Material provided section start

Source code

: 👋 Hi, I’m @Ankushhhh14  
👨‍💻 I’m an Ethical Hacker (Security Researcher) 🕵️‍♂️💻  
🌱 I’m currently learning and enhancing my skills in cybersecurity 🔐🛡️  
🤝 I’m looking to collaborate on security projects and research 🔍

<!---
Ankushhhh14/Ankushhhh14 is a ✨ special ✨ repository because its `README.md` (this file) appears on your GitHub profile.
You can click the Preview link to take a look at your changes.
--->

Material provided section end
Material provided section start

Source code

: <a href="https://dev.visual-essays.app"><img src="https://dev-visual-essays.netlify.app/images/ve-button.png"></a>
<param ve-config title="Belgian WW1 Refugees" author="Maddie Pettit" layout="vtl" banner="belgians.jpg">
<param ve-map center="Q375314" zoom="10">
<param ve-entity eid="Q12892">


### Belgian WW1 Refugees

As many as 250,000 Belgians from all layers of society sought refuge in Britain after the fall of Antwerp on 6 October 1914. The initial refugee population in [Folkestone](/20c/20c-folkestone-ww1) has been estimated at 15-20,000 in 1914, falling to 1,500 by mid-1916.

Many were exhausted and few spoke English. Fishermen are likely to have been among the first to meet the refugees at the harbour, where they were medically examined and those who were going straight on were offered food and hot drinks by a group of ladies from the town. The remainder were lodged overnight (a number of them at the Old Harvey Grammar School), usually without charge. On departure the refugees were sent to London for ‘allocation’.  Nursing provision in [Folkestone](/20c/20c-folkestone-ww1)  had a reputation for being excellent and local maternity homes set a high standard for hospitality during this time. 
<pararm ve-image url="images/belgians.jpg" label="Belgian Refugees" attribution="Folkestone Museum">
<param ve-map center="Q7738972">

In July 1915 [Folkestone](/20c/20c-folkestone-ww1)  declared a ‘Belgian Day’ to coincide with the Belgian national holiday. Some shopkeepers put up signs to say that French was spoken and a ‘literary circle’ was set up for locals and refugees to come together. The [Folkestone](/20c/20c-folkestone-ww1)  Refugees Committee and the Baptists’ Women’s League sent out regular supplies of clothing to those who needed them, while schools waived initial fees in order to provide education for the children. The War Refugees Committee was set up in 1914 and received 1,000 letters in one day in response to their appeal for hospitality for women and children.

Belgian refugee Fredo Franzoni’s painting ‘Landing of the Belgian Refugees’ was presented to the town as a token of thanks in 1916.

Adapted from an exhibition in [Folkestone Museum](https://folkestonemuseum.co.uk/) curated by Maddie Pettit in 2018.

Material provided section end

◆ **Work item**
The response must contain each line above that holds the string "param".

◆ **Exercise output**
<param ve-config title="Belgian WW1 Refugees" author="Maddie Pettit" layout="vtl" banner="belgians.jpg">
<param ve-map center="Q375314" zoom="10">
<param ve-entity eid="Q12892">
<param ve-map center="Q7738972">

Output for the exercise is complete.